Cristiana se volvió. Esperaba que sus padres permanecieran con vida lo máximo posible. Eran su único consuelo en el mundo. Ellos y el pequeño Vendel.

Los años pasaron. El matrimonio de Cristiana y Søren continuó agrietándose. En cierto punto, tenían una cosa en común. Él podía actuar con ternura y amabilidad en momentos íntimos y en ellos, Cristiana sentía cierto afecto por él. Después de todo, era su esposo y ella quería con desesperación tener un matrimonio feliz, al igual que lo habían tenido sus padres todos esos años.

Pero en 1707, todos los vínculos entre ellos se rompieron. En ese momento, Suecia era más bien un país sin gobernante. El nuevo y joven rey, Carlos XII, era un comandante militar nato. No se involucraba demasiado con su país y mucho menos con las mujeres. Durante muchos años, había estado lejos librando campañas por toda Europa, a lo cual muchos no le veían el sentido. Había perdido gran cantidad de hombres en el camino, pero continuó marchando hacia el este con testarudez, decidido a conquistar al gigante ruso.

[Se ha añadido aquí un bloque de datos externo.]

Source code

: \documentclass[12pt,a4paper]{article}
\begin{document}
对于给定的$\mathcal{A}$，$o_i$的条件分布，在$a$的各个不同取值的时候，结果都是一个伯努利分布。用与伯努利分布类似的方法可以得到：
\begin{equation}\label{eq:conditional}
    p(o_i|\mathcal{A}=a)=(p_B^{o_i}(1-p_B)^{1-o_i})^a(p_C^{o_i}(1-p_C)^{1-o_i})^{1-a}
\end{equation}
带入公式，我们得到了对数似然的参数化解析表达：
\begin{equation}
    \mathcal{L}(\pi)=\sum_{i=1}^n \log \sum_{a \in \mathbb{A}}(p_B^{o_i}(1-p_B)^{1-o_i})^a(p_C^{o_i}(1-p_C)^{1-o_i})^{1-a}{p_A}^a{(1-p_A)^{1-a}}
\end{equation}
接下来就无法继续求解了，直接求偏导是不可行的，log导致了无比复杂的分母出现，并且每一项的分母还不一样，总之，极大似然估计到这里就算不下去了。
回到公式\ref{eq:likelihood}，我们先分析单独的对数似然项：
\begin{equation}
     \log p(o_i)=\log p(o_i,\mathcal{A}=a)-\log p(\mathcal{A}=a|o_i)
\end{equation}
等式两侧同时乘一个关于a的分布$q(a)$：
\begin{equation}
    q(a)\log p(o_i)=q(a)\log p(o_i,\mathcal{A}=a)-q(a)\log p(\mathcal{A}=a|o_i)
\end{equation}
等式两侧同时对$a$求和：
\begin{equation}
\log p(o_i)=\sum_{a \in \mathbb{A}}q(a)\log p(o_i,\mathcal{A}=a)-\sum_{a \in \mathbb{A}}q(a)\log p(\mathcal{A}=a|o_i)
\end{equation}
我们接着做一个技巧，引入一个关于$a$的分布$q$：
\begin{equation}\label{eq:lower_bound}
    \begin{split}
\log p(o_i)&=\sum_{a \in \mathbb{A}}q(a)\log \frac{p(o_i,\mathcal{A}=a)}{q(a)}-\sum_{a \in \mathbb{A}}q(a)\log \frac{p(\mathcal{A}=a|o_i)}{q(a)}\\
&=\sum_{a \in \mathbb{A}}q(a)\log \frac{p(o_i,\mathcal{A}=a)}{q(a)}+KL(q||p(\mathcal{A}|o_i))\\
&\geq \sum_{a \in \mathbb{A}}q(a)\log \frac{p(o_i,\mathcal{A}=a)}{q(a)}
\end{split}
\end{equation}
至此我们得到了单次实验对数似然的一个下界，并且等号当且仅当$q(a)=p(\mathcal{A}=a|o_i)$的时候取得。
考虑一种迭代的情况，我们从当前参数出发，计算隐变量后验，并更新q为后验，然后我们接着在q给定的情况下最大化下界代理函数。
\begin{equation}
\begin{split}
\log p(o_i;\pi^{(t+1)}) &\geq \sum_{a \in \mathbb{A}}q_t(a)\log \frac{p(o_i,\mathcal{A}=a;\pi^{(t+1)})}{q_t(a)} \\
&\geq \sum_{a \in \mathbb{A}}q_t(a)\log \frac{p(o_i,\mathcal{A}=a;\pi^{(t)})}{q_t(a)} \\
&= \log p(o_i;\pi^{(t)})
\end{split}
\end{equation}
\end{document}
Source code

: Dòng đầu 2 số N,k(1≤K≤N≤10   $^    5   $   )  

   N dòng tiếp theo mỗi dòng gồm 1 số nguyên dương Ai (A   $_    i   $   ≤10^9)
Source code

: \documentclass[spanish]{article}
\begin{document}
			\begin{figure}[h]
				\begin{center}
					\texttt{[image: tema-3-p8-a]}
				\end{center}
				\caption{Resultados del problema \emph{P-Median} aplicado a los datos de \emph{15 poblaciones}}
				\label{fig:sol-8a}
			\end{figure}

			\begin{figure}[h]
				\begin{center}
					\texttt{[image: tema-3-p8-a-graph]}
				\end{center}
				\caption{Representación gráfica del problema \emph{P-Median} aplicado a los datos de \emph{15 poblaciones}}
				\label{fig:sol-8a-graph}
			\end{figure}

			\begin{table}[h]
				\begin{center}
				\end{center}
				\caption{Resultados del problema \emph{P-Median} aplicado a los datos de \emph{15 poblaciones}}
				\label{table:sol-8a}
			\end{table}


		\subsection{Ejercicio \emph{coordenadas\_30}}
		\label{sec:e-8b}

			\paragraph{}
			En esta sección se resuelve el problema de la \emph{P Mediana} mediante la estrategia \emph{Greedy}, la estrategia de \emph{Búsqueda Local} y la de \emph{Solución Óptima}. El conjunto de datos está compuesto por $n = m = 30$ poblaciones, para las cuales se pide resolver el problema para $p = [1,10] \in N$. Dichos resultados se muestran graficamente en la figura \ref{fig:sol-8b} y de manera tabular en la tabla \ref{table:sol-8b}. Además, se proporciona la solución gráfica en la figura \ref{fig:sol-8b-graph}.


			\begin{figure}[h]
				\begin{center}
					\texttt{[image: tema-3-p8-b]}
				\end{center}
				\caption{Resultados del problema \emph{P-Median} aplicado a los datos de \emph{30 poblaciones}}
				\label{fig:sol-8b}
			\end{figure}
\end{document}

Necesitaba más hombres. Así que envió un mensaje a Suecia, convocando otros nueve mil reclutas. Quería enviarlos a Prusia del Este, donde él estaba posicionado, para que lo acompañaran en su viaje rumbo al este. Allí, en un pueblo llamado Slupca, él esperaría la llegada de los reclutas. Entre los seleccionados estaba el joven Corfitz Beck, hijo de Eleonora Sofía y Lave.

Corfitz Beck era un oficial y, además, era de cuna noble.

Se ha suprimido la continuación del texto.